Work task
Go through the material and pull out every line with the string "Automation" in it.

Data to examine
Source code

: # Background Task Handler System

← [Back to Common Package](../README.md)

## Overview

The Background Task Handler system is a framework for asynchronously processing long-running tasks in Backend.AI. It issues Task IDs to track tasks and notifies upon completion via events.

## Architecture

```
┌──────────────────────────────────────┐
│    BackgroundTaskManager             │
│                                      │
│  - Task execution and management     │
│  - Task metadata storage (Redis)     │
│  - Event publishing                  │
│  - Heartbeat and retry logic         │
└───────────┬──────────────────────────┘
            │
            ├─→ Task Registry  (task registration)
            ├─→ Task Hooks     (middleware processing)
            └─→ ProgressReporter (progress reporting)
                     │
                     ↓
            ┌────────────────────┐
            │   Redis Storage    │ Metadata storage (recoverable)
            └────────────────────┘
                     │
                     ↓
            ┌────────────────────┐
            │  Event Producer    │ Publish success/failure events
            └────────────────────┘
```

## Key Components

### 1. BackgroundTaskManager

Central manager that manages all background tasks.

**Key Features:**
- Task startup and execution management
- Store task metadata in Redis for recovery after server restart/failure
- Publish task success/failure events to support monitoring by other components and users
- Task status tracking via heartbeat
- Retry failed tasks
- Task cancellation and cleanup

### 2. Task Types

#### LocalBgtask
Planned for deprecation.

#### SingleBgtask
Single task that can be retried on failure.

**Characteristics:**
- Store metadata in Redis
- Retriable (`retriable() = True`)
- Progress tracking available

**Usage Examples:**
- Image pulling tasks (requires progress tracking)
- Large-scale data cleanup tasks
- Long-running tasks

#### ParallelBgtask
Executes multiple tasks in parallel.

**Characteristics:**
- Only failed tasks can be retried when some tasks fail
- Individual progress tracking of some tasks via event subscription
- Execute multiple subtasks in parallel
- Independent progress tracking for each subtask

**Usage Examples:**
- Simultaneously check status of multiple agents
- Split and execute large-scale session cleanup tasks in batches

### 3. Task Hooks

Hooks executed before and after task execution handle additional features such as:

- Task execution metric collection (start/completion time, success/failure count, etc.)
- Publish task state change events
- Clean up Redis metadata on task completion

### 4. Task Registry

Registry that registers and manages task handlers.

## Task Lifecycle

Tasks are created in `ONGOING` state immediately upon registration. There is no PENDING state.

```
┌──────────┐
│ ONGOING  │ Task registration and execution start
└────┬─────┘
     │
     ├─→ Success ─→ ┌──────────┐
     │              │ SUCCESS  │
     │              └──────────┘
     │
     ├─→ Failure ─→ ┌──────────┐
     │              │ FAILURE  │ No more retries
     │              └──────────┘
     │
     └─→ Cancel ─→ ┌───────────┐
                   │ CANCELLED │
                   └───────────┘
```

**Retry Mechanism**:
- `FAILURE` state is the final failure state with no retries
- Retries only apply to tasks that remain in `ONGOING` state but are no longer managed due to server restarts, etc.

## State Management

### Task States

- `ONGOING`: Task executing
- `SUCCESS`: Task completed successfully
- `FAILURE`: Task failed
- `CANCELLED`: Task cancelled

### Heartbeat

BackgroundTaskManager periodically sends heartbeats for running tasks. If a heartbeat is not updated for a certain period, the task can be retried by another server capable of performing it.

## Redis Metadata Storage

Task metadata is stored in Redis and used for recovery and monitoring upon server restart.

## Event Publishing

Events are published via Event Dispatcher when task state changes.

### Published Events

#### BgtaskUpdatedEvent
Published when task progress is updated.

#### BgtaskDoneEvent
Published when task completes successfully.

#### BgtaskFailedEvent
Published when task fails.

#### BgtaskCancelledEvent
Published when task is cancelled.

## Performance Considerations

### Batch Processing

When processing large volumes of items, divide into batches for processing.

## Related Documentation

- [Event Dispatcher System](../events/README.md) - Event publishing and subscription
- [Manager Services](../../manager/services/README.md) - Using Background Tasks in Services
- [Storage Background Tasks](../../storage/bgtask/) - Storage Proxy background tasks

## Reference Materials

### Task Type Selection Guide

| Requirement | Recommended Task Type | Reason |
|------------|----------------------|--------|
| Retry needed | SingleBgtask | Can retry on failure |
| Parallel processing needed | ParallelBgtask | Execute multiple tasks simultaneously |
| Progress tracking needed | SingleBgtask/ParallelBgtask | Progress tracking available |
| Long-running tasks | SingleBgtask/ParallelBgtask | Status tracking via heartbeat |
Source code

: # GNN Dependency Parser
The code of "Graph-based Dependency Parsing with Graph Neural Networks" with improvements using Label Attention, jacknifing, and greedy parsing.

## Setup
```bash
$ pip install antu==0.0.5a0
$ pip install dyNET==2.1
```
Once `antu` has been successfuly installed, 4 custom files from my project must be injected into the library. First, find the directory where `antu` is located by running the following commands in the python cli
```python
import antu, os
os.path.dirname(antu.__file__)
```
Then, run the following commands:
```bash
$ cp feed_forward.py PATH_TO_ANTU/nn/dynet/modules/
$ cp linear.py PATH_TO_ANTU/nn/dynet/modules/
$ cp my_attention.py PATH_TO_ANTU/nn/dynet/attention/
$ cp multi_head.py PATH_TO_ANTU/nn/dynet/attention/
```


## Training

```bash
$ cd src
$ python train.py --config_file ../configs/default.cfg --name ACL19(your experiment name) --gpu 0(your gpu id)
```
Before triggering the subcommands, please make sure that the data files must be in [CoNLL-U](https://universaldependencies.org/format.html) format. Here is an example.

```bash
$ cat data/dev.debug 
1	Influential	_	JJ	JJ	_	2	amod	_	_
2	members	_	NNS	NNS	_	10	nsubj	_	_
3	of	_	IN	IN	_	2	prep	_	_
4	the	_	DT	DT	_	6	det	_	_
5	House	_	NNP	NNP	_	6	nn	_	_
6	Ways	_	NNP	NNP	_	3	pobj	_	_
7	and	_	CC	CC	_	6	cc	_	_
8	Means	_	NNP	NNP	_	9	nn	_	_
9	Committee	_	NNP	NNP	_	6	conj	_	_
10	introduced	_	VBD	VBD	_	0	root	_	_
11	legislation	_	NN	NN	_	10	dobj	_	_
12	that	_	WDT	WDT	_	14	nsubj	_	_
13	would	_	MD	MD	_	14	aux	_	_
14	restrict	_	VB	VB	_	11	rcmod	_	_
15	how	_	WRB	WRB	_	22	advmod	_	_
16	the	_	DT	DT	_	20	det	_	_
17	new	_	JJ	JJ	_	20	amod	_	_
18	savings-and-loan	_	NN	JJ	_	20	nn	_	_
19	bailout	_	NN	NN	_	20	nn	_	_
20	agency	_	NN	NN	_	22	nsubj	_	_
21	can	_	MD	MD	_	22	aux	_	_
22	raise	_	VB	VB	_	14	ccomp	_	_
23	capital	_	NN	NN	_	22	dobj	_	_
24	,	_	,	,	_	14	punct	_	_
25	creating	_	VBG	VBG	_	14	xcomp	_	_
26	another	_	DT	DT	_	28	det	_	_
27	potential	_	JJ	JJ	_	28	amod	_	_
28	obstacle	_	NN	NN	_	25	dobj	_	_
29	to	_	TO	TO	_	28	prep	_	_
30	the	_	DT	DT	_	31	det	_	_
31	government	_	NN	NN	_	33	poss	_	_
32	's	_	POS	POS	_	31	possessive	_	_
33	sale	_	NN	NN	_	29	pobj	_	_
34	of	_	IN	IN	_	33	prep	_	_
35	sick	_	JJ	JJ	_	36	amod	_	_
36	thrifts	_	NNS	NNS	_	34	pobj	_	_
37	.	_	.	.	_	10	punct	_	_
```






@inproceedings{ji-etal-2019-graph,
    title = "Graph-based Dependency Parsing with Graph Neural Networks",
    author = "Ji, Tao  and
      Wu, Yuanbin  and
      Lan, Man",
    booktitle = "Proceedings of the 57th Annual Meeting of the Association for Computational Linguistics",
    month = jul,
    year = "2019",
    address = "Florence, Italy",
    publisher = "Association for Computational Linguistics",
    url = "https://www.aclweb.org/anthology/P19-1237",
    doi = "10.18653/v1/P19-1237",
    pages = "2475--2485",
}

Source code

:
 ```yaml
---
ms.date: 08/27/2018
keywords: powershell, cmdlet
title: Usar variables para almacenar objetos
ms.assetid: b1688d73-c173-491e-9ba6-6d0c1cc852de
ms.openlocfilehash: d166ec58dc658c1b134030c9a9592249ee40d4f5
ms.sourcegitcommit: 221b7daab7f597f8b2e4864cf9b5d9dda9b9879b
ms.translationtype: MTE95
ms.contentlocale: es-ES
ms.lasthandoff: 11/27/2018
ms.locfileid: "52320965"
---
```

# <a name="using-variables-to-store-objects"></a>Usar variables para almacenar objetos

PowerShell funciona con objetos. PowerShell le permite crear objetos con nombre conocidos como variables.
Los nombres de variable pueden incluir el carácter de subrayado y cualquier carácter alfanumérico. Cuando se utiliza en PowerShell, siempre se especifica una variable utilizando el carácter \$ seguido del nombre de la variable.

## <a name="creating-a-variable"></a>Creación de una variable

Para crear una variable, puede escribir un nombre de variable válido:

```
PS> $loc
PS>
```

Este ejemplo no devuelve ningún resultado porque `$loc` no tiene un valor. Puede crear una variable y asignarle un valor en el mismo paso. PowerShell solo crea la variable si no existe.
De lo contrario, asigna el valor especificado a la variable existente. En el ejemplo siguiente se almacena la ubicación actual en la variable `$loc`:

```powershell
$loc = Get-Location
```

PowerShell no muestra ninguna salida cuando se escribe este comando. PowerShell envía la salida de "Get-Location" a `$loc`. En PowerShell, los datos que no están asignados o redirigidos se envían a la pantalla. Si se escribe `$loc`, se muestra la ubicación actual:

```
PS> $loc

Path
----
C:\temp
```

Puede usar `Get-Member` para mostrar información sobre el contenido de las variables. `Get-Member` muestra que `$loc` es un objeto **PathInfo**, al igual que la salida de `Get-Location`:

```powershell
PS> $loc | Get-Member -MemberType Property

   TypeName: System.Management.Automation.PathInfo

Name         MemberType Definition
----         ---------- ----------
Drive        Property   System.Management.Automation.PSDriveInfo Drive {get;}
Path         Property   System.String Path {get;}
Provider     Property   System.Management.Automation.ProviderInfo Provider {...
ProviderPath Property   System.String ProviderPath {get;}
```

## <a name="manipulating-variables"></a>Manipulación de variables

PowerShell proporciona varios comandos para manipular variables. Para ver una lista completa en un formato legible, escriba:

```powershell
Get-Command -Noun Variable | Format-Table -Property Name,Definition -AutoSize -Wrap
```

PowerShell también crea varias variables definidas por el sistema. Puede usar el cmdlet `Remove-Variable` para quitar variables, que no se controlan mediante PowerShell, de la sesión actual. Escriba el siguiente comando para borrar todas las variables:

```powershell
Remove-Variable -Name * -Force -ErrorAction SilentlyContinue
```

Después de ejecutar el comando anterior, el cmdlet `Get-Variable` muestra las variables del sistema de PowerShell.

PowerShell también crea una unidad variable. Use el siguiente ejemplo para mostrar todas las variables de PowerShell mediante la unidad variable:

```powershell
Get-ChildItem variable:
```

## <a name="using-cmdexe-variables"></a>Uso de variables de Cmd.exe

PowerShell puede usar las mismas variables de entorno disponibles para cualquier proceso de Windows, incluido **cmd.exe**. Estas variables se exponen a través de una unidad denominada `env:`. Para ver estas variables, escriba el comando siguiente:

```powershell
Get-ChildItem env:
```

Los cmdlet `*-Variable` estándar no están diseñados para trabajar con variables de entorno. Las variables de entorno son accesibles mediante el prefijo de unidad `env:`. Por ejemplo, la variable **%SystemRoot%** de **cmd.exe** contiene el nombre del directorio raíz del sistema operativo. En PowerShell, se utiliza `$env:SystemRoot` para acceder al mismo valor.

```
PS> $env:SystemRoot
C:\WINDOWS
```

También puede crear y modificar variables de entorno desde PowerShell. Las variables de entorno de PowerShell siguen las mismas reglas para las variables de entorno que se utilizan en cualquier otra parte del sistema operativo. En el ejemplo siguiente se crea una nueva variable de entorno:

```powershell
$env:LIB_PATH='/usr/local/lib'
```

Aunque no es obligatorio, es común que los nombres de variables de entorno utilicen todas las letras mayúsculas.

Task output
   TypeName: System.Management.Automation.PathInfo
Drive        Property   System.Management.Automation.PSDriveInfo Drive {get;}
Provider     Property   System.Management.Automation.ProviderInfo Provider {...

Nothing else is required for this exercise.